Varanasi's team decided to use external fields, such as magnetic fields, to make surfaces active, exerting precise control over the behaviour of particles or droplets moving over them.
The system makes use of a micro-textured surface, with bumps or ridges, just a few micrometres across, that is then impregnated with a fluid that can be manipulated; for example, an oil infused with tiny magnetic particles, or ferrofluid, which can be pushed and pulled by applying a magnetic field to the surface. When droplets of water or tiny particles are placed on the surface, a thin coating of the fluid covers them, forming a magnetic cloak.
The thin magnetised cloak can then actually pull the droplet or particle along as the layer itself is drawn magnetically across the surface. Tiny ferromagnetic particles in the ferrofluid, approximately 10 nanometres in diameter, could allow precision control when it's needed, such as in a microfluidic device used to test biological or chemical samples by mixing them with a variety of reagents. Unlike the fixed channels of conventional microfluidics, such surfaces could have 'virtual' channels that could be reconfigured at will.
While other researchers have developed systems that use magnetism to move particles or fluids, these require the material being moved to be magnetic, and very strong magnetic fields to move them around. The new system, which produces a super-slippery surface that lets fluids and particles slide around with virtually no friction, needs much less force to move these materials, allowing high velocities to be attained with small applied forces.
The new approach could be useful for a range of applications. For example, solar panels and the mirrors used in solar-concentrating systems can quickly lose a significant percentage of their efficiency when dust, moisture, or other materials accumulate on their surfaces. But if coated with such an active surface material, a brief magnetic pulse could be used to sweep the material away.
"Fouling is a big problem on such mirrors," Varanasi says. "The data shows a loss of almost one percent of efficiency per week."

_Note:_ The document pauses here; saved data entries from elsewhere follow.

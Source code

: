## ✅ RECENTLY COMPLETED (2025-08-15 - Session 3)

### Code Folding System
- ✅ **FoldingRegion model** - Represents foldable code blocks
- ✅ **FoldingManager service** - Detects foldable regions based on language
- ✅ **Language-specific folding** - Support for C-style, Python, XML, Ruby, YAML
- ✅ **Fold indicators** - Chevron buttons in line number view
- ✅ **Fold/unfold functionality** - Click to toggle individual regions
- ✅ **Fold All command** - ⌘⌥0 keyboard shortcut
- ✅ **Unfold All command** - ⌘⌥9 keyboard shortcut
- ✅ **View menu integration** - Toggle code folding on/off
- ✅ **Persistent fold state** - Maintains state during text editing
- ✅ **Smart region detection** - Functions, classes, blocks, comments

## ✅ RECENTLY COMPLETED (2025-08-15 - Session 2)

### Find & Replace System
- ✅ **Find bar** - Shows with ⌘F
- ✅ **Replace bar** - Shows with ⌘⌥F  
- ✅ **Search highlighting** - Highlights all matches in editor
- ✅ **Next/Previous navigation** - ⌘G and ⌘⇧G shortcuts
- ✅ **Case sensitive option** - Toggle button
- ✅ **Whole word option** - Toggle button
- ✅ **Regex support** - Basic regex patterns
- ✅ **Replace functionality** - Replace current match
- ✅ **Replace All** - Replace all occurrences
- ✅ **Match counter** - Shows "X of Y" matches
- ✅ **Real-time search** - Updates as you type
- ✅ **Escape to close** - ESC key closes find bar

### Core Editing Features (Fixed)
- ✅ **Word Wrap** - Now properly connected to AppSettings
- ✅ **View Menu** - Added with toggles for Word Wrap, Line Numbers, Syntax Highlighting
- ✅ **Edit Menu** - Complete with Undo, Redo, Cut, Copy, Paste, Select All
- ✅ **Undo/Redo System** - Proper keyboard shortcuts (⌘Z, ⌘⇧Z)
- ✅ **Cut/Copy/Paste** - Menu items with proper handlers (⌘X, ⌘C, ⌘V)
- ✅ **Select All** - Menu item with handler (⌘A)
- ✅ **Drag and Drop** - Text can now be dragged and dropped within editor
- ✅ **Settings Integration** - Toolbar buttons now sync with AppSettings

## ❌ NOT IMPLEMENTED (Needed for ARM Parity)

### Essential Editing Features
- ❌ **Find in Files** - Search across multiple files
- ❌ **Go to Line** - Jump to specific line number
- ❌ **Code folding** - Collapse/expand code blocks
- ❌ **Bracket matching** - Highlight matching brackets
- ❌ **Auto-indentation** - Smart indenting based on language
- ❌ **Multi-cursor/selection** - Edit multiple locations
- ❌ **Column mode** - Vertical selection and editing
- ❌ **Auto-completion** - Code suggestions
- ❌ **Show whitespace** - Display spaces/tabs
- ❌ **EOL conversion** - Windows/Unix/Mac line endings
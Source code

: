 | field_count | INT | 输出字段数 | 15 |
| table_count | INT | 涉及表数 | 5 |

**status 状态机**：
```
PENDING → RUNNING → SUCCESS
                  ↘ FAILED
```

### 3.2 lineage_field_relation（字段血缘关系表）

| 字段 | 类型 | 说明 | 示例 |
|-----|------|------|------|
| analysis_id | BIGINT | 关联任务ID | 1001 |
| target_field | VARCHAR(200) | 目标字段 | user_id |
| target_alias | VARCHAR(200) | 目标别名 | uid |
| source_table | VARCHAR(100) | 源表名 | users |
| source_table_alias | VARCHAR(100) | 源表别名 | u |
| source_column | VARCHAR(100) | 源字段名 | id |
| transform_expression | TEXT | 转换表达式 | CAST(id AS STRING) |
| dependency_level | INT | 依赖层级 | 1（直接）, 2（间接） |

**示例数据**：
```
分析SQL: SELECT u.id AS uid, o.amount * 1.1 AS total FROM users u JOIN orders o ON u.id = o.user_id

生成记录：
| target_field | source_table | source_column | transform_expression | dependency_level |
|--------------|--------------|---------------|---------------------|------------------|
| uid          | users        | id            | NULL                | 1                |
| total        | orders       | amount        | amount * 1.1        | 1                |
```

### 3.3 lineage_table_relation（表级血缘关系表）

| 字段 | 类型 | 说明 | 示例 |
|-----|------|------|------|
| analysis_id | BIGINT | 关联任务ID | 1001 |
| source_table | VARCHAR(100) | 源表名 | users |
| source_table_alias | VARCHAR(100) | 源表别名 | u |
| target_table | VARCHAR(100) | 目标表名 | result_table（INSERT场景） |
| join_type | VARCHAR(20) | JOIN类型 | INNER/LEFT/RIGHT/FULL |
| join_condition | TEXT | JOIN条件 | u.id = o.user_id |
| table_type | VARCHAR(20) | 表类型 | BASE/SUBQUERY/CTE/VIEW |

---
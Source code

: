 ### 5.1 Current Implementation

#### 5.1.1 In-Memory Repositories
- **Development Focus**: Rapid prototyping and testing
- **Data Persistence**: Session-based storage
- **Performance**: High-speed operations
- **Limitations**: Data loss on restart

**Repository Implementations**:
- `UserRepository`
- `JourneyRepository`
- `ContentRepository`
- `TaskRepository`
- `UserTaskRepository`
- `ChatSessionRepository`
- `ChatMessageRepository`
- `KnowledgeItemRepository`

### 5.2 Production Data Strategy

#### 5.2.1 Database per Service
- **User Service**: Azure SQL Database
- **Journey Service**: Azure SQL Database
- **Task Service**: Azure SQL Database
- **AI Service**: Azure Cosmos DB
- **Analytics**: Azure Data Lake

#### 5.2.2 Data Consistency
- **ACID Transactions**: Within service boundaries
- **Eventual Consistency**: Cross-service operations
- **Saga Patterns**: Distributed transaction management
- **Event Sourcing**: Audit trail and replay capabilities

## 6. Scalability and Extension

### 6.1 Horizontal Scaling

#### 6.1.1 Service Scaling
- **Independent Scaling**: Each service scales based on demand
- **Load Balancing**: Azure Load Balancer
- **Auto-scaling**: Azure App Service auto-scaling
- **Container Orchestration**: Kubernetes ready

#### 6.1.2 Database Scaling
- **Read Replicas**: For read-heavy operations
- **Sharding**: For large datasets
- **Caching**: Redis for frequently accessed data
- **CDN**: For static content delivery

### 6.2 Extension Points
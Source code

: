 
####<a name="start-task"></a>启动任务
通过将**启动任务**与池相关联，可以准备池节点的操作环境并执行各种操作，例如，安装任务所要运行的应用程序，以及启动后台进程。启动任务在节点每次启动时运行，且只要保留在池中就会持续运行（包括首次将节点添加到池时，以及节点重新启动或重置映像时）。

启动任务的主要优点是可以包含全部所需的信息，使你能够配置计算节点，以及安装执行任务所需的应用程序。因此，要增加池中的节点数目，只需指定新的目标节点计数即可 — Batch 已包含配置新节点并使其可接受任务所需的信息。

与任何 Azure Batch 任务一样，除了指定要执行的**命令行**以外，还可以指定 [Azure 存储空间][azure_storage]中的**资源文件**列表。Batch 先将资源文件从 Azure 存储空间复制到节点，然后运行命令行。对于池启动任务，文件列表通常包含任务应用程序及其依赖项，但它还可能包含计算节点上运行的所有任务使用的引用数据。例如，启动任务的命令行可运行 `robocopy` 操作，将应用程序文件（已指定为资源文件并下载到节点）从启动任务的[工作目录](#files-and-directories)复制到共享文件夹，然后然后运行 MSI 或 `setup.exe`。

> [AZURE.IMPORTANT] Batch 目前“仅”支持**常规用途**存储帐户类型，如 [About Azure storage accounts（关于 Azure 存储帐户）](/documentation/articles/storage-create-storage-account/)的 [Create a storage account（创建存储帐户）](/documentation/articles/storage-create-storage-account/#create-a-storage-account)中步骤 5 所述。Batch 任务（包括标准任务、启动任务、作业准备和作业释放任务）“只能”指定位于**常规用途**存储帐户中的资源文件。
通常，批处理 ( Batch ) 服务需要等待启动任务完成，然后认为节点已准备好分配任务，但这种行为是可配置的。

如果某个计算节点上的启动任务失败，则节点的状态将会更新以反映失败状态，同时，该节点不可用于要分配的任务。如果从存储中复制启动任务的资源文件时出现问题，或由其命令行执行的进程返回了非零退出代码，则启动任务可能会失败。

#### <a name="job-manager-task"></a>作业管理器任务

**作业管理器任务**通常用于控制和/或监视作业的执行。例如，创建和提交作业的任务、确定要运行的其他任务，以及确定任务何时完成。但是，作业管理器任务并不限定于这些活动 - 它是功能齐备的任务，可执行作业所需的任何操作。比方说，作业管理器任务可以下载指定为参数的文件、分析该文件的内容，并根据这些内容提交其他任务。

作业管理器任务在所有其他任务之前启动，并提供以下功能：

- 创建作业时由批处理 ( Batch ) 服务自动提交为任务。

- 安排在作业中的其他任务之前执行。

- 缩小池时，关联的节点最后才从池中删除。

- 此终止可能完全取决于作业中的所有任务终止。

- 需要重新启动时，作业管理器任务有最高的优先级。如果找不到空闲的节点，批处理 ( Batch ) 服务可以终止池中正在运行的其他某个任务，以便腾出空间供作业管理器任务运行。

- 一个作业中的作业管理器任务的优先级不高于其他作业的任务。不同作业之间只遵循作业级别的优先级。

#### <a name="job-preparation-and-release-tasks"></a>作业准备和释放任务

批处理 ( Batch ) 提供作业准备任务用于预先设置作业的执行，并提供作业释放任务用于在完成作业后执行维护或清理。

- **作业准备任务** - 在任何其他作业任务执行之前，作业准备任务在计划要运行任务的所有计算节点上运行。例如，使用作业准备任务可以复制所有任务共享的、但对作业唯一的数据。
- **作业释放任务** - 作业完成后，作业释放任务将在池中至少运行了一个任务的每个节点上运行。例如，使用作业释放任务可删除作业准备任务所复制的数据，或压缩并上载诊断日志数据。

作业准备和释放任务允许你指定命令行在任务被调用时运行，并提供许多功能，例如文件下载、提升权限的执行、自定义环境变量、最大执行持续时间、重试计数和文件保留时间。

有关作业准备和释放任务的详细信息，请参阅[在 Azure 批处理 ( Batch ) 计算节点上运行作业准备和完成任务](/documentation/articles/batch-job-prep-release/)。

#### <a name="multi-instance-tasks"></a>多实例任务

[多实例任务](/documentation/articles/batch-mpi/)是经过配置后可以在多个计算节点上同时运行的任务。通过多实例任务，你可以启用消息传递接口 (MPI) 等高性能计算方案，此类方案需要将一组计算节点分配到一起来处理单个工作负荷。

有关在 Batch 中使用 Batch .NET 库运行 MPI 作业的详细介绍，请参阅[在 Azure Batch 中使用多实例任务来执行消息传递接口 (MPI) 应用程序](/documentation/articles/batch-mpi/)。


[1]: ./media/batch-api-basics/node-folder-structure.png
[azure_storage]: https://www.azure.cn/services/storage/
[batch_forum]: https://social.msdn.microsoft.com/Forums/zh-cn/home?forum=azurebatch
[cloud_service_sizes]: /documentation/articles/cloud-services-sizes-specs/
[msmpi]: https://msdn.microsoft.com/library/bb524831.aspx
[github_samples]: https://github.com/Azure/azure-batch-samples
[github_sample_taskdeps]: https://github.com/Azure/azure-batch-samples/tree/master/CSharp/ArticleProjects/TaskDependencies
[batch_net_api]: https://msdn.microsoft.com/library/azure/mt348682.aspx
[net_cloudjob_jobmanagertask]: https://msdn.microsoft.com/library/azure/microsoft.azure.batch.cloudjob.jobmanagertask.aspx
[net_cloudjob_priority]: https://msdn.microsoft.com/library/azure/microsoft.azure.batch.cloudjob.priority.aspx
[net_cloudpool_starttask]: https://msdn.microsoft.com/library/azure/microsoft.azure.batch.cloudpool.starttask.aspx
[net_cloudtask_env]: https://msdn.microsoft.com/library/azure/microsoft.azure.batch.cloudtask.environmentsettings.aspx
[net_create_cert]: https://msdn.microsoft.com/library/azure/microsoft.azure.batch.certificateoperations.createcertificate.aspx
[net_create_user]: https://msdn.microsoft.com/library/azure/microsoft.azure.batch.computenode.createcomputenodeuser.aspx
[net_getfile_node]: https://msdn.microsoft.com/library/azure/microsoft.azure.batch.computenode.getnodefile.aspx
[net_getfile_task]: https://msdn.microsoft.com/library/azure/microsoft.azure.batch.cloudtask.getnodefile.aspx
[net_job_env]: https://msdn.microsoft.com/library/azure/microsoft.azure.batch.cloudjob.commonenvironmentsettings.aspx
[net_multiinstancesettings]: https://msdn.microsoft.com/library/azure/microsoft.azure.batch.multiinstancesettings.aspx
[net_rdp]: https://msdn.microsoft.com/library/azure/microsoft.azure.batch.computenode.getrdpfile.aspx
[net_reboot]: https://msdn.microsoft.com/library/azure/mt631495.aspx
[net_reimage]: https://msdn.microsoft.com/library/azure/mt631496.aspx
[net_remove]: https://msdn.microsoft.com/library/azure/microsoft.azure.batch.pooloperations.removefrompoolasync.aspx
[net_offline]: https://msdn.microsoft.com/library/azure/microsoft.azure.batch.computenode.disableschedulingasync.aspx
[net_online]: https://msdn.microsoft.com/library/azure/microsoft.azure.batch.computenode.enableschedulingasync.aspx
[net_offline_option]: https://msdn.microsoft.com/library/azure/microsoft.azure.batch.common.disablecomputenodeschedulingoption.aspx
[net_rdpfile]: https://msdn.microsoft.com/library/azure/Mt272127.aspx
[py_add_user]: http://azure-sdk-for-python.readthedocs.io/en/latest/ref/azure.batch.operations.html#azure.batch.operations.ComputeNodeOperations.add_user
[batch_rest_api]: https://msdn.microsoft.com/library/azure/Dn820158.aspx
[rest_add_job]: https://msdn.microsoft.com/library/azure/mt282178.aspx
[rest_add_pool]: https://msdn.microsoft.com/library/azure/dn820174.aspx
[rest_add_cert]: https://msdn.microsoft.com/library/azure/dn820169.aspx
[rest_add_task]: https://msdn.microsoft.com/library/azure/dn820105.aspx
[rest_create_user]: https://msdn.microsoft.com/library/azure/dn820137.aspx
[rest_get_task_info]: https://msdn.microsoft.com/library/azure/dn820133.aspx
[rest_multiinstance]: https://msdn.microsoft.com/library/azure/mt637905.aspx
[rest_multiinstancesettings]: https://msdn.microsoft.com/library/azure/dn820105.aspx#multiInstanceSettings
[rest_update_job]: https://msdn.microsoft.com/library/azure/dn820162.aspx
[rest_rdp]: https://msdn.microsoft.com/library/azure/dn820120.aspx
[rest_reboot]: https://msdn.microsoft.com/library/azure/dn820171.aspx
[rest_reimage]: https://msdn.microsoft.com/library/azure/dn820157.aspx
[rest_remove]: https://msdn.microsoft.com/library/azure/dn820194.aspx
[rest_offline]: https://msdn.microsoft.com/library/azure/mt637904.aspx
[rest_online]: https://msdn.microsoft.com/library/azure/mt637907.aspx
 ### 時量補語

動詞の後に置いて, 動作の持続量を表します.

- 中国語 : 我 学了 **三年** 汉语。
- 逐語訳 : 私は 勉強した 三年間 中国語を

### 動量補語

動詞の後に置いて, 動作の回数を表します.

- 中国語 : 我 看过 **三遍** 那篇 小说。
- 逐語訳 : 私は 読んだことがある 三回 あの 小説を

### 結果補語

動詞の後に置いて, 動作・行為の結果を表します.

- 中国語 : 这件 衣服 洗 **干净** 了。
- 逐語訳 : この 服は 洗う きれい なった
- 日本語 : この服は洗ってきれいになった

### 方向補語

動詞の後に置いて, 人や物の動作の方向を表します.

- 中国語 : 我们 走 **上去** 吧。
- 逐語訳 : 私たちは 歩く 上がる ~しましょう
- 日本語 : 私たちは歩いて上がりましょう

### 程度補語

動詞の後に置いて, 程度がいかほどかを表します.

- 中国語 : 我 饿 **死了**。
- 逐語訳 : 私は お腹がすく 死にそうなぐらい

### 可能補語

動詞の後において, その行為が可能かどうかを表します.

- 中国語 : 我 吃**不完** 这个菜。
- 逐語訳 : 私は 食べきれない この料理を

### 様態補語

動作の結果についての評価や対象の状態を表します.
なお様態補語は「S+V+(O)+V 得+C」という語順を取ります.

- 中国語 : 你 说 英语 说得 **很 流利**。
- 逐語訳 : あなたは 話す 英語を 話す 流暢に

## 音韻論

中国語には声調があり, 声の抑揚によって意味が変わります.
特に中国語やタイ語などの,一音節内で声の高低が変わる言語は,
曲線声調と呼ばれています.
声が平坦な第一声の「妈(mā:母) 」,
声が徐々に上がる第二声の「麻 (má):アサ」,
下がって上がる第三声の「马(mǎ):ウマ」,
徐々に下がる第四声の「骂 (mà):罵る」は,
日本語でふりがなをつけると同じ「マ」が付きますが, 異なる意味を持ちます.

Electric fields cannot penetrate into conductive fluids, such as biological fluids, so conventional systems are not able to manipulate them. But with this system, electrical conductivity is not important.
In addition, this approach gives a great deal of control over how material moves. Active fields, such as electric, magnetic, and acoustic fields, have been used to manipulate materials, but rarely does the surface itself interact actively with the material on it, which allows much greater precision.
While this initial demonstration used a magnetic fluid, the team says the same principle could be applied using other forces to manipulate the material, such as electric fields or differences in temperature.